Gözü gören adam görür ve öğrenir. Kadrini,
değerini bilir, olduğundan büyük görünmez. Kabarmaz,
büyüklük taslamaz. Çünkü gerçeğe bakar ve görür.
Kör olan ise görmez. Konumunu da bilmez. Çevresindeki varlıklarla
oranını da anlamaz. Kendisini de, çevresindeki varlıkları
da yanlış değerlendirir. Yanlış
değerlendirmeden dolayı şurada burada boşuna
uğraşıp durur... Aynı şekilde iman edip
iyi işler yapanlarla kötülük yapan bir değildir.
Birinci kesim gözlerini açmış görmüş ve
tanımıştır. Bunlar güzel biçimde değerlendireceklerdir.
Diğeri ise kör olmuş, cahil kalmıştır. O
ise yanlış değerlendirecektir. Her şeyi
yanlış değerlendirecek... Kendisi ise kötülük
edecek. İnsanlara da kötülük edecek... Her şeyden
önce kendi değerini ve çevresindekilerin değerini
anlamada yanılgıya düşecektir. Kendisini,
çevresindekilerle karşılaştırırken
hataya düşecektir. Çünkü o kördür. Zaten asıl kör
olma, kalplerin kör olmasıdır!
"Ne kadar az düşünüyorsunuz."
Eğer düşünseydik gerçeği anlardık.
Çünkü mesele gözlerimizin önünde ve açıktır.
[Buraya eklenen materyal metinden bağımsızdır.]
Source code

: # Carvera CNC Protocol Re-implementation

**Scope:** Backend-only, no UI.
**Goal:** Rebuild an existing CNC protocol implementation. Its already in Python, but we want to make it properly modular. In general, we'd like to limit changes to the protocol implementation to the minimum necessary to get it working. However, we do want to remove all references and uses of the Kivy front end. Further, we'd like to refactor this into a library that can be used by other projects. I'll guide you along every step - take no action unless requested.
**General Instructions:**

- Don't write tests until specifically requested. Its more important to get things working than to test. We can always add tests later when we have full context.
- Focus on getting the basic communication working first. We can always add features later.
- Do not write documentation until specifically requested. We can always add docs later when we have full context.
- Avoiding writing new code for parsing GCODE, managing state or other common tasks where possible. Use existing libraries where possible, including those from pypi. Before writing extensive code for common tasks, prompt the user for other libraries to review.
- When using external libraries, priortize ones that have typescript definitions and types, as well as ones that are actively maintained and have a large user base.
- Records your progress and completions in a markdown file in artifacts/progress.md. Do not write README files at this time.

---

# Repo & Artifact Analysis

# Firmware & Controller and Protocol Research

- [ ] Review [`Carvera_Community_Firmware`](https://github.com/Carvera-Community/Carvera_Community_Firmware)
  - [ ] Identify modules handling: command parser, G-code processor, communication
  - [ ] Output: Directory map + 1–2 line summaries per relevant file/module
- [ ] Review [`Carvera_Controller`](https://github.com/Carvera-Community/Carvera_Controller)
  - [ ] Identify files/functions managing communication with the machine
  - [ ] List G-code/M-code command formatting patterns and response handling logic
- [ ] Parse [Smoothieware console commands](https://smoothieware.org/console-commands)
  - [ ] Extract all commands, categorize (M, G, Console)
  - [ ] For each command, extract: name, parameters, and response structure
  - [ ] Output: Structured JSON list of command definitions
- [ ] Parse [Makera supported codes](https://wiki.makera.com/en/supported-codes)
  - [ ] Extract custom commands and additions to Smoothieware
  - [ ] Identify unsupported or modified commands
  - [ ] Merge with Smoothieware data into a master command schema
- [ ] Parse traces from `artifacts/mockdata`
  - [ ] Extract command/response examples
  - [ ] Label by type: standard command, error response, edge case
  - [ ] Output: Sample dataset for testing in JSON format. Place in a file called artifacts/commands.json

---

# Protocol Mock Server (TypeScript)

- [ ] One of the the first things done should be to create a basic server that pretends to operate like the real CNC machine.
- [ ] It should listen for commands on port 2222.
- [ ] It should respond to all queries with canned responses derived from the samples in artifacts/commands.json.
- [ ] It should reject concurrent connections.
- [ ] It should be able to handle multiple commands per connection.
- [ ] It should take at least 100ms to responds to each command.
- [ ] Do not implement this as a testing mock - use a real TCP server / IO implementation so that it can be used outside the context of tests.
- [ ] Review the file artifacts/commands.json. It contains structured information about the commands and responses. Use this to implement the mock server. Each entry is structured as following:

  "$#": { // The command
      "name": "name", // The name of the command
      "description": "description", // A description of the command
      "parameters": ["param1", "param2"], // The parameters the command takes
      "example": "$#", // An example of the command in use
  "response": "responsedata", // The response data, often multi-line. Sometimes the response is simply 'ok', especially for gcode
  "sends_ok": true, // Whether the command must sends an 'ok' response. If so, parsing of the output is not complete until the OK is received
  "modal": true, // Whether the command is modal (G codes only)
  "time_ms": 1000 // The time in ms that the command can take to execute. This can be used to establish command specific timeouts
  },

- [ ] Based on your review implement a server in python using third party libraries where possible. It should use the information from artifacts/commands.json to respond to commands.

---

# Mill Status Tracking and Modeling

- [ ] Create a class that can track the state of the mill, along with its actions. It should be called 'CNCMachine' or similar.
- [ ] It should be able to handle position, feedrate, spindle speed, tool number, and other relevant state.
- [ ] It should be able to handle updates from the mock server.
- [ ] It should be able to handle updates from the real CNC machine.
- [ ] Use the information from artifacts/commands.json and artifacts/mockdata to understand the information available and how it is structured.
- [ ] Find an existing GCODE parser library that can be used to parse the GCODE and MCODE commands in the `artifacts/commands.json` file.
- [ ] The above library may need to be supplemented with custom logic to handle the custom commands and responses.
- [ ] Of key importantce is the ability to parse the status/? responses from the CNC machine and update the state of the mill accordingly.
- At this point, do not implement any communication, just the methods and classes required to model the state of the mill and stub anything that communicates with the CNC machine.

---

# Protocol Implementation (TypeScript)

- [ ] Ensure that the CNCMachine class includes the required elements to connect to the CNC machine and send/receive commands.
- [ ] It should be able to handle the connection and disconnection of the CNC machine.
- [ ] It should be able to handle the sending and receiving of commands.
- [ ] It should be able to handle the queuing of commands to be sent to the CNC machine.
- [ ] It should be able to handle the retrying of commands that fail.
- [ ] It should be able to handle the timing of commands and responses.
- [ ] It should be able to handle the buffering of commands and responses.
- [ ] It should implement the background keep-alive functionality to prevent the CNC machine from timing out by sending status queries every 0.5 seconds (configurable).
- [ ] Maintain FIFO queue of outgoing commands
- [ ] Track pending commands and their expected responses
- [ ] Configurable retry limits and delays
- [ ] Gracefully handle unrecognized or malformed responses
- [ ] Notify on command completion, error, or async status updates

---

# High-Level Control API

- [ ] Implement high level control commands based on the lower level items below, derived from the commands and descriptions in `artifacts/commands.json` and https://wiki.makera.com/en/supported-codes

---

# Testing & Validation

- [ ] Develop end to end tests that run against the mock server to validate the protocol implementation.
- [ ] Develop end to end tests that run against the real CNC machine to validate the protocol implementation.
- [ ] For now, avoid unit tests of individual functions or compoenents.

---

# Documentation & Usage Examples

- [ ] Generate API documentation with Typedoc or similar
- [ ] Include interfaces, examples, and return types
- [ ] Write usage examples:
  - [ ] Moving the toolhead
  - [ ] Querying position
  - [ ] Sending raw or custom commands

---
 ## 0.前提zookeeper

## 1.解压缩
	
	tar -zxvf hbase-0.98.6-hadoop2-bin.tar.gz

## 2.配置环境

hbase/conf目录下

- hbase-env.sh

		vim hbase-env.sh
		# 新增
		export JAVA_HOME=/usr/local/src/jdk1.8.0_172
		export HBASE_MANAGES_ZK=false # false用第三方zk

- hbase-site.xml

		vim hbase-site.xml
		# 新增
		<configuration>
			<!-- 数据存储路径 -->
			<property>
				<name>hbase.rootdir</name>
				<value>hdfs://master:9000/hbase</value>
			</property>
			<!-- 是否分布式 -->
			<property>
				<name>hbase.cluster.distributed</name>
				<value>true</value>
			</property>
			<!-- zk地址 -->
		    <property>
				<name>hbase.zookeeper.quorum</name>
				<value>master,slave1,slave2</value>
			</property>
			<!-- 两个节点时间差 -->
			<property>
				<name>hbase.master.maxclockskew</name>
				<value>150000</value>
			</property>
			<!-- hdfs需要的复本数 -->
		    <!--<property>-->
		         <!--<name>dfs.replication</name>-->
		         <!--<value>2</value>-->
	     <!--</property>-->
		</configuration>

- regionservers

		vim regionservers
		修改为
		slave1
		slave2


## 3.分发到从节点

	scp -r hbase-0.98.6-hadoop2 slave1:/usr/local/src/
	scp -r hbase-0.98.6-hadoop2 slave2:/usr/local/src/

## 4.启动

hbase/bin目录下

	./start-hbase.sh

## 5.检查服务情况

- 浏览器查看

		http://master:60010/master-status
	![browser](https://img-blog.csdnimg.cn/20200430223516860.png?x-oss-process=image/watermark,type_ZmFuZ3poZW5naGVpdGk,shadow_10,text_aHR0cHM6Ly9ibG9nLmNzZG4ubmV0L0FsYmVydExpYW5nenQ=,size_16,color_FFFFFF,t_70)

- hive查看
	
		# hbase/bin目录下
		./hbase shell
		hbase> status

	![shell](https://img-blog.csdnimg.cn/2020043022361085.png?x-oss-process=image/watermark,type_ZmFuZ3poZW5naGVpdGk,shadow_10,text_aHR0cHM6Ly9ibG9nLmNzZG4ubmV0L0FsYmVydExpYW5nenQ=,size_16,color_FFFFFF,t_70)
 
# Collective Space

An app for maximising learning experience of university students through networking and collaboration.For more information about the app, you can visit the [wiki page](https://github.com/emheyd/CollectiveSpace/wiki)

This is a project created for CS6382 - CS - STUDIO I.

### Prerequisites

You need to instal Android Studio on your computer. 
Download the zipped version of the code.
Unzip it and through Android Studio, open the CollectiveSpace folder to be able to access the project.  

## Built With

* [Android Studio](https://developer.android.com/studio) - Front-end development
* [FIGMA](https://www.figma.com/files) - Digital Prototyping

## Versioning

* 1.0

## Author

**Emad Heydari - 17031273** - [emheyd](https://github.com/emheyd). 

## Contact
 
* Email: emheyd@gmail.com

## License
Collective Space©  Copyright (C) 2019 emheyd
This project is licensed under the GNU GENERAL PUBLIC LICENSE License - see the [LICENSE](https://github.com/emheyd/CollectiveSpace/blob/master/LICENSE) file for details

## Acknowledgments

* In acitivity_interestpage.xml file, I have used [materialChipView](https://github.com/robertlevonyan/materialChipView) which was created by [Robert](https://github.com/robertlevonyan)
Hatırlatma ve hatırlamadan öte bir şeye gerek
yoktur.
Sonra eğer biz ahireti hatırlasaydık,
geleceğine tam güvenseydik, oradaki durumumuzu düşünseydik
ve oradaki sahneyi gözlerimizin önüne getirseydik gerçeği
kavrardık.
İşte bunun için tartışır ve büyüklenirler.
Gerçeğe boyun eğmezler, gerçek konumlarını
belirleyemezler, hadlerini aşarlar.
İbadet ederek Allah'a yönelmek, O'na elini açıp
niyazda bulunmak insanı kibirle kabaran, hiçbir delile ve
kesin belgeye dayanmadan Allah'ın ayetleri hakkında
ileri geri konuşmaya iten bu hastalıktan kurtarır.
Yüce Allah O'na yönelelim ve niyazda bulunalım diye bize
kapılarını açmakta, kendisine dua ederek yalvaranın
duasını kabul etmeyi prensip edindiğini bize açıklamaktadır.
Ona ibadet etmekten burun kıvıranları kendilerini
bekleyen zillete ve cehenneme atılmaya karşı
uyarmaktadır.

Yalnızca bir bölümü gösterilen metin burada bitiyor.